Ici, pas de salles de classe traditionnelles ni d’emploi du temps rigide. La soixantaine d’étudiants composent librement leur parcours parmi les différents ateliers proposés simultanément.
Alors que certains façonnent une tenue sur un buste de couture, d’autres prennent en photo leur dernière création textile ou interviewent leurs pairs à l’aide d’un enregistreur vocal. « Les jeunes vont où ils veulent, c’est leur choix qui prime », explique le directeur.
« Réintroduire l’art dans la société »
Après des décennies passées dans les milieux culturels qu’il juge « élitistes et autophages », ce dernier, membre du collectif international d’artistes LFKs, a créé cette école pour « réintroduire l’art dans la société ».
L’approche immersive de Sup de Sub mêle l’initiation aux pratiques artistiques comme le cinéma, le théâtre, la danse ou les arts numériques, à celle des sciences humaines, comme la philosophie, la sociologie ou l’histoire.
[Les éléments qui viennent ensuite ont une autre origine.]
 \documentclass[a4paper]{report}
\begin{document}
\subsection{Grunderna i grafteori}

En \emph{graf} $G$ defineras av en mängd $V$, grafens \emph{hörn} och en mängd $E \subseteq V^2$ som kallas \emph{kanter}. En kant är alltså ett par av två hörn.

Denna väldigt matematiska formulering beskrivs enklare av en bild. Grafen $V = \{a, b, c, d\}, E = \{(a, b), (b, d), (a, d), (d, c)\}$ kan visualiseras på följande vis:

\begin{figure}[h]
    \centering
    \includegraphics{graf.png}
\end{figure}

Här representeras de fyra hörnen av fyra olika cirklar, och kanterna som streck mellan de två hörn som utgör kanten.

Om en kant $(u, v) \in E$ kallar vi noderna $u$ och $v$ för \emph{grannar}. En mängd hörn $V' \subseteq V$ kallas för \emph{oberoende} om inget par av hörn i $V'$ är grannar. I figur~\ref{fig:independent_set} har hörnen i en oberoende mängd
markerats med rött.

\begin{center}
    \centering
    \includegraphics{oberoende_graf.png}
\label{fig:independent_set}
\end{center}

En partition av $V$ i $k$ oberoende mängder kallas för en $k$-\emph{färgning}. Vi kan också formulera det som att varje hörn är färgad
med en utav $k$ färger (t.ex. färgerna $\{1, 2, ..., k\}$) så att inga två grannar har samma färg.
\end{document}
Près d’une centaine d’intervenants professionnels proposent ces cours tout au long de l’année scolaire.
« C’est une école supérieure d’autodidaxie, où chacun apprend à apprendre par soi-même, avec la créativité au centre de toutes les préoccupations, insiste Jean-Michel Bruyère. Ce sont aussi les étudiants qui co-construisent le programme et s’auto-évaluent ».
Un accès « sans mérite ni diplôme »
L’admission se fait sans prérequis académiques. « On y accède par la volonté, sans mérite ni diplôme », comme le précise le site de la formation. Avec, pour objectif, « non pas de former des artistes professionnels, mais d’apprendre à faire sa vie comme une œuvre ».
Une méthode qui porte ses fruits, comme en témoigne Kahina, 25 ans, insatisfaite de ses quelques années de faculté. « J’ai appris à coudre, à faire du montage, du son… Mais aussi à réfléchir différemment grâce aux ateliers de philosophie », témoigne-t-elle.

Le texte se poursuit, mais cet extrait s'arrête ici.